Rückblickend wundere ich mich fast, dass mir diese Klänge nie fremd waren. Ich hatte immer das Gefühl: Das ist die mir vertrauteste Musik, die es überhaupt gibt. Natürlich gab’s zeitgleich - ob in meiner Familie, im Radio oder bei Kameraden - extrem viel Unterhaltungsmusik. Die war mir total fremd. Und wenn ein Kind mit Beethoven mehr anfangen kann als mit einem flotten Schlager, dann steht das wohl für meinen späteren Werdegang.

Wenn ich über mich als Komponisten etwas Charakteristisches sagen sollte, dann glaube, dass ich ein ganz gutes Gefühl für Timing habe: Wie lang darf etwas sein? Wann muss etwas in der Musik geschehen? Und das Gespür dafür, da bin ich ganz sicher, habe ich den Sonntagskonzerten zu Hause zu verdanken: Ich habe immer dasselbe gehört – und immer das Beste.

„Beethoven suchte immer nach der Wahrhaftigkeit der Aussage“

Später im Studium lernte ich, welche ungeheuren Kniffe bei der motivischen Arbeit man von Beethoven lernen kann, beim Kontrapunkt und vor allem: wie man sich dabei über Regeln hinwegsetzt! Das Regelbrechen ist heute kaum noch ein Thema. Es gibt ja keine Tabus mehr. Es ist alles geschehen: Es wurden Flügel auf der Bühne zusammengeschlagen!

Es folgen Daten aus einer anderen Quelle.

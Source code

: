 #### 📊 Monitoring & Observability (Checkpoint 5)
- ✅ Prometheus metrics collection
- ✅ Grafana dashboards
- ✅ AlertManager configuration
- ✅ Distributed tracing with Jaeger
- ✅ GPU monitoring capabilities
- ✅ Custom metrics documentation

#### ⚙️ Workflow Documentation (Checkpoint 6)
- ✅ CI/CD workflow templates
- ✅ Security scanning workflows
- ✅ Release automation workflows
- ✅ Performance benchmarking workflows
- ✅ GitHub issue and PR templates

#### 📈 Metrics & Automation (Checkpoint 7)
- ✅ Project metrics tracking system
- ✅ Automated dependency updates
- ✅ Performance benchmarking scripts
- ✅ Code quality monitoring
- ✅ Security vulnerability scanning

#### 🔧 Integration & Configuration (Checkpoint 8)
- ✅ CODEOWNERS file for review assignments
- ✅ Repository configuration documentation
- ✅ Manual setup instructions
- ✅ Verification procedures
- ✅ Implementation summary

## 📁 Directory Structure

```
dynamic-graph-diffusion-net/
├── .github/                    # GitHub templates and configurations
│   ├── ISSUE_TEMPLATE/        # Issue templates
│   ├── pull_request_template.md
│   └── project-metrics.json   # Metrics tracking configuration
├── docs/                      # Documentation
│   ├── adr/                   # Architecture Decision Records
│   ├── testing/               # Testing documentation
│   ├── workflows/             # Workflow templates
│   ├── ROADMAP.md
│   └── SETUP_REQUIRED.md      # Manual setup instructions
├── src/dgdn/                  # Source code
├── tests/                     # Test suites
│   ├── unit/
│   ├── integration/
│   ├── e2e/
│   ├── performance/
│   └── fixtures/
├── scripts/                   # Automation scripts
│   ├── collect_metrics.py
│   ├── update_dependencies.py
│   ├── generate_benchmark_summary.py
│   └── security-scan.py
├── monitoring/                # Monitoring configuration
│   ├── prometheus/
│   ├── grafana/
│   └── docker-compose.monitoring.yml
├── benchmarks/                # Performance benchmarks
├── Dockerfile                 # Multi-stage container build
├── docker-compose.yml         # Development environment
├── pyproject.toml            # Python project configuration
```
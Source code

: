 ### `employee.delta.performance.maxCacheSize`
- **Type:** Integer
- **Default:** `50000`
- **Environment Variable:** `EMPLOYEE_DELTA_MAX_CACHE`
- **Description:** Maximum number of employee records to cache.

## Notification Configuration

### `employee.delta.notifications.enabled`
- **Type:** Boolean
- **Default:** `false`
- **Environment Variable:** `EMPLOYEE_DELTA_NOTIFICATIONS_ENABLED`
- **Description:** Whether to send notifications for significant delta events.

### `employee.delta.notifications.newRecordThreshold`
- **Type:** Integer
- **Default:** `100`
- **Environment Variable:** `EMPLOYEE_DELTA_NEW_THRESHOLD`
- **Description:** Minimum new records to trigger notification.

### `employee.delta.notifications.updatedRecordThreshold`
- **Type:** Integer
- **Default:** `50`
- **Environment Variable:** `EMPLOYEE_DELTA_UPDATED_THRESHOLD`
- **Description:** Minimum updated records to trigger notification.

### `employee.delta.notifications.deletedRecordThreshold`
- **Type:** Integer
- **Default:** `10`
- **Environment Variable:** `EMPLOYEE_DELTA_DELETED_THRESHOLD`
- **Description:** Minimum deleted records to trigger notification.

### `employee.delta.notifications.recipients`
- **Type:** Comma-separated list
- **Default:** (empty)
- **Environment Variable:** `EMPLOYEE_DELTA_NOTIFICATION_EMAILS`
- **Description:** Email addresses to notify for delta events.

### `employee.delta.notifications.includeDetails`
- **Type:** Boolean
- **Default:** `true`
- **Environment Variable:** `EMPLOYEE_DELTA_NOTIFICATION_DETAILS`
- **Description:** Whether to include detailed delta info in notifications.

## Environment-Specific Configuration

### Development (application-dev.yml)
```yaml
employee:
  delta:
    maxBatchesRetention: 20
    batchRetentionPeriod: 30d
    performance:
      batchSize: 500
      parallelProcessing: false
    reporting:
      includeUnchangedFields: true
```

Ein Vorbild für mich als Komponist ist Beethoven vor allem, weil er immer nach der Wahrhaftigkeit der Aussage sucht: „Für das, was ich sagen will, mobilisiere ich alle Kraft und Intensität, die mir als Künstler zur Verfügung steht!“

„Die Hammerklaviersonate habe ich durch Grigory Sokolov verstanden“

Obwohl ich selbst Musik schreibe, habe ich später viele Jahre lang das Gefühl gehabt, bestimmte Werke Beethovens begreife ich einfach nicht. Ja, ich hatte Vorbehalte: die Hammerklaviersonate, das „Sich -Verlieren“ in der Großen Fuge, das Gewaltsame der Neunten, die späten Quartette…. Manchmal öffnen einem die Interpreten dann das Tor. Ich hörte zum Beispiel Grigory Sokolov mit der Hammerklaviersonate und bekam ein Ohr für das, was dort geschieht. Seitdem bin ich unterwegs, auch das Spätwerk zu verstehen.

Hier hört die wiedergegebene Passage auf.